Your answer should be one number: the count of lines below that contain "solucion".
+--
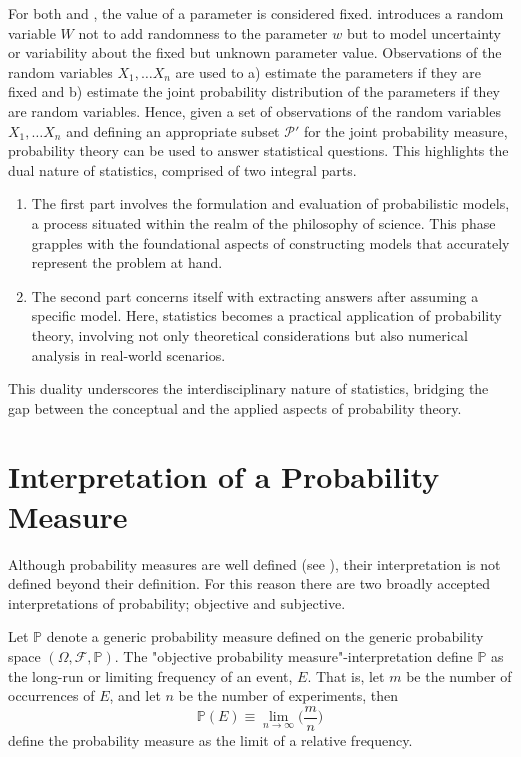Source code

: For both  and , the value of a parameter is considered fixed.  introduces a random variable $W$ not to add randomness to the parameter $w$ but to model uncertainty or variability about the fixed but unknown parameter value. Observations of the random variables $X_1,\dots X_n$ are used to a) estimate the parameters if they are fixed and b) estimate the joint probability distribution of the parameters if they are random variables. Hence, given a set of observations of the random variables $X_1,\dots X_n$ and defining an appropriate subset $\mathcal{P}'$ for the joint probability measure, probability theory can be used to answer statistical questions. This highlights the dual nature of statistics, comprised of two integral parts.
\begin{enumerate}
	\item The first part involves the formulation and evaluation of probabilistic models, a process situated within the realm of the philosophy of science. This phase grapples with the foundational aspects of constructing models that accurately represent the problem at hand.
	\item The second part concerns itself with extracting answers after assuming a specific model. Here, statistics becomes a practical application of probability theory, involving not only theoretical considerations but also numerical analysis in real-world scenarios.
\end{enumerate}
This duality underscores the interdisciplinary nature of statistics, bridging the gap between the conceptual and the applied aspects of probability theory.  

\section{Interpretation of a Probability Measure} 
Although probability measures are well defined (see ), their interpretation is not defined beyond their definition. For this reason there are two broadly accepted interpretations of probability; objective and subjective. 

\begin{definition}
	\label{def:objective_probability}
	Let $\mathbb{P}$ denote a generic probability measure defined on the generic probability space $(\Omega,\mathcal{F},\mathbb{P})$. The "objective probability measure"-interpretation define $\mathbb{P}$ as the long-run or limiting frequency of an event, $E$. That is, let $m$ be the number of occurrences of $E$, and let $n$ be the number of experiments, then~\cite{Leamer1978}
	\begin{equation}
		\mathbb{P}(E) \equiv \lim_{{n \to \infty}} \bigg(\frac{m}{n}\bigg)
	\end{equation}
	define the probability measure as the limit of a relative frequency.
\end{definition}

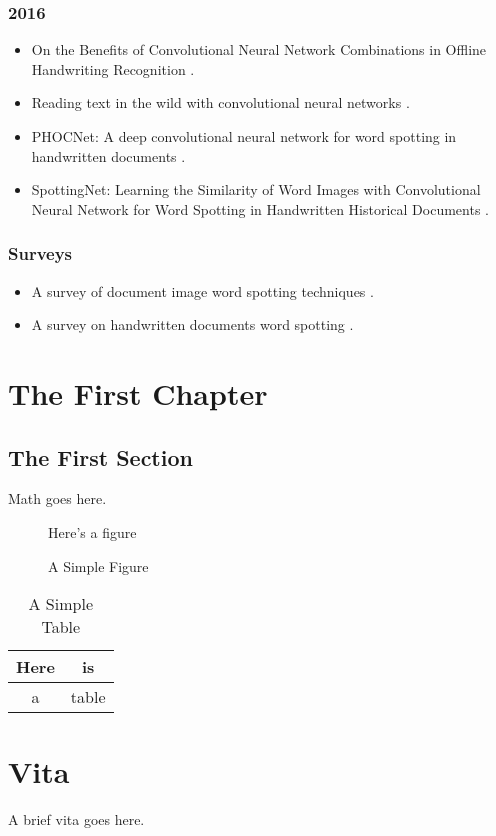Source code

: \documentclass[final]{ukthesis}
\begin{document}
\subsection{2016}
\begin{itemize}
\item On the Benefits of Convolutional Neural Network Combinations in Offline Handwriting Recognition \cite{suryani2016benefits}.
\item Reading text in the wild with convolutional neural networks \cite{jaderberg2016reading}.
\item PHOCNet: A deep convolutional neural network for word spotting in handwritten documents \cite{sudholt2016phocnet}.
\item SpottingNet: Learning the Similarity of Word Images with Convolutional Neural Network for Word Spotting in Handwritten Historical Documents \cite{zhong2016spottingnet}.
\end{itemize}

\subsection{Surveys}
\begin{itemize}
\item A survey of document image word spotting techniques \cite{giotis2017survey}.

\item A survey on handwritten documents word spotting \cite{ahmed2017survey}.
\end{itemize}
\copyrightnotice

\chapter{The First Chapter}
\section{The First Section}
Math goes here.
\begin{figure}[h]
\centering
Here's a figure
\caption{A Simple Figure}
\end{figure}
\begin{table}[h]
\centering
\begin{tabular}{c|c}
Here & is \\
\hline
a & table
\end{tabular}
\caption{A Simple Table}
\end{table}
\copyrightnotice
\backmatter

\chapter{Vita}
A brief vita goes here.
\end{document}
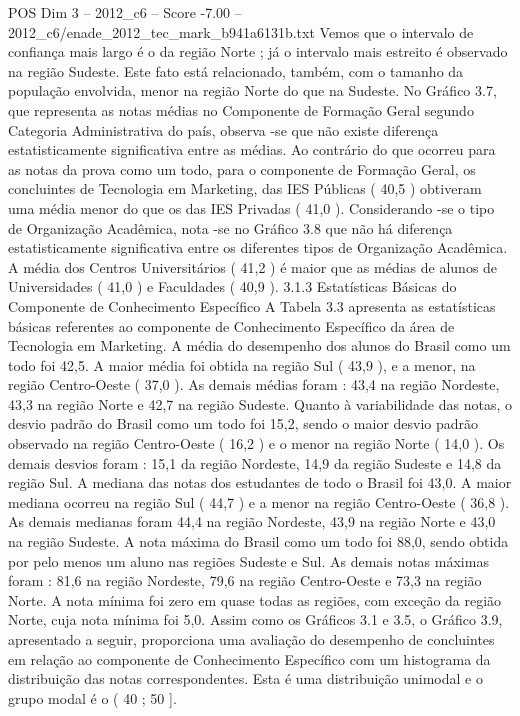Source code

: \begin{textsample}{POS Dim 3 – 2012\_c6 – Score -7.00 – 2012\_c6/enade\_2012\_tec\_mark\_b941a6131b.txt}
Vemos que o intervalo de confiança mais largo é o da região Norte ; já o intervalo mais estreito é observado na região Sudeste.
Este fato está relacionado, também, com o tamanho da população envolvida, menor na região Norte do que na Sudeste.
No Gráfico 3.7, que representa as notas médias no Componente de Formação Geral segundo Categoria Administrativa do país, observa -se que não existe diferença estatisticamente significativa entre as médias.
Ao contrário do que ocorreu para as notas da prova como um todo, para o componente de Formação Geral, os concluintes de Tecnologia em Marketing, das IES Públicas ( 40,5 ) obtiveram uma média menor do que os das IES Privadas ( 41,0 ).
Considerando -se o tipo de Organização Acadêmica, nota -se no Gráfico 3.8 que não há diferença estatisticamente significativa entre os diferentes tipos de Organização Acadêmica.
A média dos Centros Universitários ( 41,2 ) é maior que as médias de alunos de Universidades ( 41,0 ) e Faculdades ( 40,9 ). 3.1.3 Estatísticas Básicas do Componente de Conhecimento Específico A Tabela 3.3 apresenta as estatísticas básicas referentes ao componente de Conhecimento Específico da área de Tecnologia em Marketing.
A média do desempenho dos alunos do Brasil como um todo foi 42,5.
A maior média foi obtida na região Sul ( 43,9 ), e a menor, na região Centro-Oeste ( 37,0 ).
As demais médias foram : 43,4 na região Nordeste, 43,3 na região Norte e 42,7 na região Sudeste.
Quanto à variabilidade das notas, o desvio padrão do Brasil como um todo foi 15,2, sendo o maior desvio padrão observado na região Centro-Oeste ( 16,2 ) e o menor na região Norte ( 14,0 ).
Os demais desvios foram : 15,1 da região Nordeste, 14,9 da região Sudeste e 14,8 da região Sul.
A mediana das notas dos estudantes de todo o Brasil foi 43,0.
A maior mediana ocorreu na região Sul ( 44,7 ) e a menor na região Centro-Oeste ( 36,8 ).
As demais medianas foram 44,4 na região Nordeste, 43,9 na região Norte e 43,0 na região Sudeste.
A nota máxima do Brasil como um todo foi 88,0, sendo obtida por pelo menos um aluno nas regiões Sudeste e Sul.
As demais notas máximas foram : 81,6 na região Nordeste, 79,6 na região Centro-Oeste e 73,3 na região Norte.
A nota mínima foi zero em quase todas as regiões, com exceção da região Norte, cuja nota mínima foi 5,0.
Assim como os Gráficos 3.1 e 3.5, o Gráfico 3.9, apresentado a seguir, proporciona uma avaliação do desempenho de concluintes em relação ao componente de Conhecimento Específico com um histograma da distribuição das notas correspondentes.
Esta é uma distribuição unimodal e o grupo modal é o ( 40 ; 50 ].

\end{textsample}
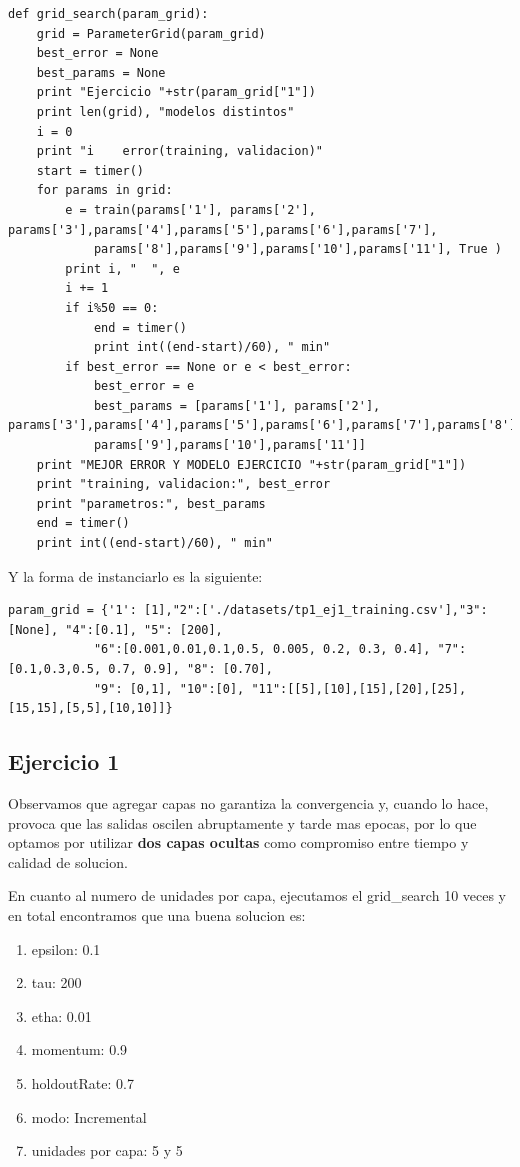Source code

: \begin{lstlisting}[caption=grid\_search]
def grid_search(param_grid):
	grid = ParameterGrid(param_grid)
	best_error = None
	best_params = None
	print "Ejercicio "+str(param_grid["1"])
	print len(grid), "modelos distintos"
	i = 0
	print "i 	error(training, validacion)"
	start = timer()
	for params in grid:
	    e = train(params['1'], params['2'], params['3'],params['4'],params['5'],params['6'],params['7'],
	    	params['8'],params['9'],params['10'],params['11'], True )
	    print i, "	", e
	    i += 1
	    if i%50 == 0:
	    	end = timer()
	    	print int((end-start)/60), " min"
	    if best_error == None or e < best_error:
	    	best_error = e
	    	best_params = [params['1'], params['2'], params['3'],params['4'],params['5'],params['6'],params['7'],params['8'],
	    	params['9'],params['10'],params['11']]
	print "MEJOR ERROR Y MODELO EJERCICIO "+str(param_grid["1"])
	print "training, validacion:", best_error
	print "parametros:", best_params
	end = timer()
	print int((end-start)/60), " min"
\end{lstlisting}

Y la forma de instanciarlo es la siguiente:

\begin{lstlisting}[caption=Instanciacion]
param_grid = {'1': [1],"2":['./datasets/tp1_ej1_training.csv'],"3": [None], "4":[0.1], "5": [200], 
			"6":[0.001,0.01,0.1,0.5, 0.005, 0.2, 0.3, 0.4], "7":[0.1,0.3,0.5, 0.7, 0.9], "8": [0.70], 
			"9": [0,1], "10":[0], "11":[[5],[10],[15],[20],[25],[15,15],[5,5],[10,10]]}
\end{lstlisting}


\subsection{Ejercicio 1}

Observamos que agregar capas no garantiza la convergencia y, cuando lo hace, provoca que las salidas oscilen abruptamente y tarde mas epocas, por lo que optamos por utilizar \textbf{dos capas ocultas} como compromiso entre tiempo y calidad de solucion. 


En cuanto al numero de unidades por capa, ejecutamos el grid\_search 10 veces y en total encontramos que una buena solucion es:

\begin{enumerate}
\item epsilon: 0.1
\item tau: 200
\item etha: 0.01
\item momentum: 0.9
\item holdoutRate: 0.7
\item modo: Incremental
\item unidades por capa: 5 y 5
\end{enumerate}

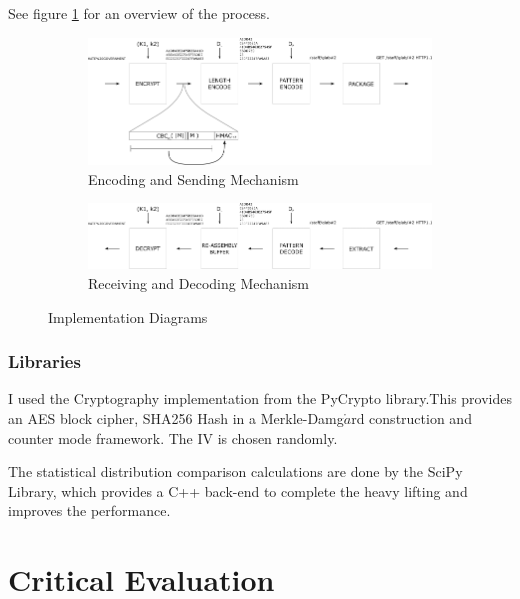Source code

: \documentclass[ %
                    author={Samuel Russell},
                supervisor={Prof. Bogdan Warinschi},
                    degree={MEng},
                     title={Innocuous Ciphertexts},
                  subtitle={The DE-CENSOR Scheme},
                      type={research},
                      year={2018} ]{dissertation}
\begin{document}
See figure \ref{fig:imp-diag} for an overview of the process.

\begin{figure}
\begin{subfigure}[b]{\textwidth}
\includegraphics[scale=0.9]{diagram-enc}
\caption{Encoding and Sending Mechanism}
\end{subfigure}

\begin{subfigure}[b]{\textwidth}
\includegraphics[scale=0.9]{diagram-dec}
\caption{Receiving and Decoding Mechanism}
\end{subfigure}
\caption{Implementation Diagrams}
\label{fig:imp-diag}
\end{figure}

\subsection{Libraries}

I used the Cryptography implementation from the PyCrypto library.This provides an AES block cipher, SHA256 Hash in a Merkle-Damg$\mathring{a}$rd construction and counter mode framework. The IV is chosen randomly.

The statistical distribution comparison calculations are done by the SciPy Library, which provides a C++ back-end to complete the heavy lifting and improves the performance.


\chapter{Critical Evaluation}
\label{chap:evaluation}
\end{document}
+--
• **Answer to the exercise**
2